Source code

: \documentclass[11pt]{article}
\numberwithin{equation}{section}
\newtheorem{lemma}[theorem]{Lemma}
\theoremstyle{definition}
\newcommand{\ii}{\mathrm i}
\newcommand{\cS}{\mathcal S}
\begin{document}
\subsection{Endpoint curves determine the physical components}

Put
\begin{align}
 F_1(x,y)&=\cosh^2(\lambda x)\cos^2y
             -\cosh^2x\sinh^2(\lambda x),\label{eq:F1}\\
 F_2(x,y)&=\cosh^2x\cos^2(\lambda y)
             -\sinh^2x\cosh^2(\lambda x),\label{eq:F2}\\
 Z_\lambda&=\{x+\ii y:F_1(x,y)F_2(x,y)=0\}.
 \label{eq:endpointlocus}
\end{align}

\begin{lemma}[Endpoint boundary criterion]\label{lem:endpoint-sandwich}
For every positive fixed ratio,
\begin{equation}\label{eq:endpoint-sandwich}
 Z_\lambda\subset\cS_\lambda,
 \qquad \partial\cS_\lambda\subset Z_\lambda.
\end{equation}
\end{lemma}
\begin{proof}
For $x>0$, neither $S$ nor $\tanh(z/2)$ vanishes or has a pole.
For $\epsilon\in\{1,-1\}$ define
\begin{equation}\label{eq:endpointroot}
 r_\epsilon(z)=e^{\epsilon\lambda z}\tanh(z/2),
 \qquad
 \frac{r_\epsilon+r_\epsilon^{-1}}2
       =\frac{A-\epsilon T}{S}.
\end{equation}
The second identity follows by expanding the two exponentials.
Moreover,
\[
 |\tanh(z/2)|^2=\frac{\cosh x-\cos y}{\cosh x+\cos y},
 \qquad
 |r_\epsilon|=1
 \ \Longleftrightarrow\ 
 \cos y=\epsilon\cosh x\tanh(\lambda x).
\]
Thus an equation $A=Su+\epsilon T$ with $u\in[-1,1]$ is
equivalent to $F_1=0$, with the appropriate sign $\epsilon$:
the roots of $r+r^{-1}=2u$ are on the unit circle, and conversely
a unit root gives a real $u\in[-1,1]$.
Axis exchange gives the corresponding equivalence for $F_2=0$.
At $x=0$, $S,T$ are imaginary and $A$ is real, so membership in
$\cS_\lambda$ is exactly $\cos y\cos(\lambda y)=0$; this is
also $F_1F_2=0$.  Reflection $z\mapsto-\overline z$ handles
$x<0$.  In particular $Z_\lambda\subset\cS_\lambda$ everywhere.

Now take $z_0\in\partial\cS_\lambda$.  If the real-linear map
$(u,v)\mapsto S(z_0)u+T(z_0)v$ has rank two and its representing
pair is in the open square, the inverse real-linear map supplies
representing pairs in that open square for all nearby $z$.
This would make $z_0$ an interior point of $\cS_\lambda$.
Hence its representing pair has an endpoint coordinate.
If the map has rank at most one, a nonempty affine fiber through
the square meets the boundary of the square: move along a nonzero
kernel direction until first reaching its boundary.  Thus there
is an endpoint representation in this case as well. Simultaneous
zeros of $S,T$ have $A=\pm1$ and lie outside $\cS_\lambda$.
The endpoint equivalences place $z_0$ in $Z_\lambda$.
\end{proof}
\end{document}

-------

Work required - Every line from the start of the material above through the line that contains "F_1(x,y)&=\cosh^2(\lambda x)\cos^2y" must be written out exactly, with both ends included.

Your solution -
Source code

: \documentclass[11pt]{article}
\numberwithin{equation}{section}
\newtheorem{lemma}[theorem]{Lemma}
\theoremstyle{definition}
\newcommand{\ii}{\mathrm i}
\newcommand{\cS}{\mathcal S}
\begin{document}
\subsection{Endpoint curves determine the physical components}

Put
\begin{align}
 F_1(x,y)&=\cosh^2(\lambda x)\cos^2y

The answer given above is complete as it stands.